Al centro della scena, un Mastro Ciliegia (Simone Corso) e un Geppetto (Lelio Naccari) indifferenti, mediocri con la bocca ricolma di vocaboli e filosofia da centro estetico periferico degli anni zero, due uomini la cui semplicità morale susciterebbe quasi tenerezza, se non fosse per la brutalità delle parole di cui si avvalgono e dall’ostinata volontà di preferire a un figlio un burattino di legno a propria immagine e somiglianza. Due figure che vacillano sul filo dell’ambiguità di una generazione di cinquantenni narcisi e un po’ inetti, cresciuti all’ombra della sicurezza sociale. A fare da contraltare all’ottusa solidità ideologica dei due adulti, un groviglio umano di pinocchietti, chiassosi, snodabili, sfacciati, disperati, talvolta confusi, spaventati e allo stesso tempo impavidi, pronti al fatidico salto nel buio piuttosto che alla resa dell’incancrenimento nell’inedia del quotidiano.

La narrazione è dinamica, squillante e coinvolgente, con momenti di puro e grottesco divertimento, ma anche pause di sincero trasporto e intensa commozione. Guidati dall’istinto, i pinocchi si muovono scoordinati, impazziti, meccanici ma umani e sfuggono al controllo di Geppetto, incapace di alcuna autorità. Una macchia umana bellissima e ingestibile che porta gradatamente lo spettacolo ad assumere le sembianze di un gioco che dal palcoscenico defluisce nel pubblico, con gli attori che si insinuano in platea. In questo gioco collettivo, uno spettatore inconsueto controlla il traffico delle informazioni visive/ uditive/ emotive: il regista Angelo Campolo che, con un piglio tra il voyeuristico e il finto demiurgico, segue gli attori, ora dal palco, ora dal pubblico, guardando l’intesa tra i due flussi e intervenendo, talvolta, sulle battute stesse degli attori.

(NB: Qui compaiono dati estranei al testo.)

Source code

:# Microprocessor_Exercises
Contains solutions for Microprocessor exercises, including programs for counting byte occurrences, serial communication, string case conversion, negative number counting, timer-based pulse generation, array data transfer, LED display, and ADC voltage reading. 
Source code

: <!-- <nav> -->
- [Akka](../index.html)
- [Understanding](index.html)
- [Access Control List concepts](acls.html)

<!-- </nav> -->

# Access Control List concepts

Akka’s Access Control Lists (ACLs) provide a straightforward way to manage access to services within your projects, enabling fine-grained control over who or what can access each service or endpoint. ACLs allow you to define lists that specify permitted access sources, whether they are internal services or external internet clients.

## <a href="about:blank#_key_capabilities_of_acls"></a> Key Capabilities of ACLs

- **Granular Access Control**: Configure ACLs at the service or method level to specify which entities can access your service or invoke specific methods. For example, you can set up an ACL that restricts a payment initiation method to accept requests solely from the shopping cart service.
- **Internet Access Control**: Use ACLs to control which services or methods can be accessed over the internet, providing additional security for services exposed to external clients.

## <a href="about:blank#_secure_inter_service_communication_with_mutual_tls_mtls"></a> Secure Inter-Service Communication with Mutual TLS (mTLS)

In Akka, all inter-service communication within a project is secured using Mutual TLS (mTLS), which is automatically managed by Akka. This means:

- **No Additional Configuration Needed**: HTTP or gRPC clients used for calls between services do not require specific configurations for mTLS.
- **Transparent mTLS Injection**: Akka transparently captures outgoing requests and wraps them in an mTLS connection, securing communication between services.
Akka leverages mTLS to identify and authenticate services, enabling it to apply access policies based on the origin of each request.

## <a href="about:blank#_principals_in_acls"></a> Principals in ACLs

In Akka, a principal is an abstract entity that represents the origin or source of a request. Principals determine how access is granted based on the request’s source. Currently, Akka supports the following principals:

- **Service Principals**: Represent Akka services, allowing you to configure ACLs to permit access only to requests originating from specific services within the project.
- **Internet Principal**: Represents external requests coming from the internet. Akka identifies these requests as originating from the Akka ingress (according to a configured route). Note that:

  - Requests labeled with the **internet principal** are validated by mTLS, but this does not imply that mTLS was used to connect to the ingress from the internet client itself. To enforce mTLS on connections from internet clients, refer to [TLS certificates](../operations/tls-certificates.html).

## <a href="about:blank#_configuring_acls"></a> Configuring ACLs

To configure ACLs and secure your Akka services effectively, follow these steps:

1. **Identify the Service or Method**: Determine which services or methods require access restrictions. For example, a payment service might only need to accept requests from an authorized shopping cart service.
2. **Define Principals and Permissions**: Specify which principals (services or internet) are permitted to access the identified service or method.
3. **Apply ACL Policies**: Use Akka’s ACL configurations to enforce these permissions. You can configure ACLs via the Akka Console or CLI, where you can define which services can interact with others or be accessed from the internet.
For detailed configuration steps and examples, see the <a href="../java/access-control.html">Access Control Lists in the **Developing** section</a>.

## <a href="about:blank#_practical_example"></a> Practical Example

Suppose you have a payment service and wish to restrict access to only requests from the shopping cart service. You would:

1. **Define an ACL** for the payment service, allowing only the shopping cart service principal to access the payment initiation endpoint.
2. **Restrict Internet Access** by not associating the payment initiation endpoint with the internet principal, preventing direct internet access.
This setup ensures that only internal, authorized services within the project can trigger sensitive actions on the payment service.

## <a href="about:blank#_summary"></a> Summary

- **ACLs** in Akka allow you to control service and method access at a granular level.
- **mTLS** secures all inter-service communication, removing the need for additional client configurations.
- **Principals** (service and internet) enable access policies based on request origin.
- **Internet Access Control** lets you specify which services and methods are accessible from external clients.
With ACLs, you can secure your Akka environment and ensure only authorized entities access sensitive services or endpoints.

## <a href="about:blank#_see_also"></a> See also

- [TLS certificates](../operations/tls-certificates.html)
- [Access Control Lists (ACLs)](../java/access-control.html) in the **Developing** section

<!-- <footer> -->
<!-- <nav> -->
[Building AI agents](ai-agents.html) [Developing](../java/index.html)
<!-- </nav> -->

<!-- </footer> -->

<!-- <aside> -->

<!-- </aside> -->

Un’esperienza entusiasmante e positiva di fisicità e fusione, il lavoro di Campolo e dei suoi ragazzi riesce a raccontare con leggerezza e senza alcuna pretesa sociale la storia più antica e sempre nuova, i sentimenti invariati nel tempo, quali la paura, il fallimento, la menzogna, l’amore, ma anche la storia di una generazione che, malgrado le avversità del proprio tempo, non ha perso l’incanto e la capacità di stupirsi.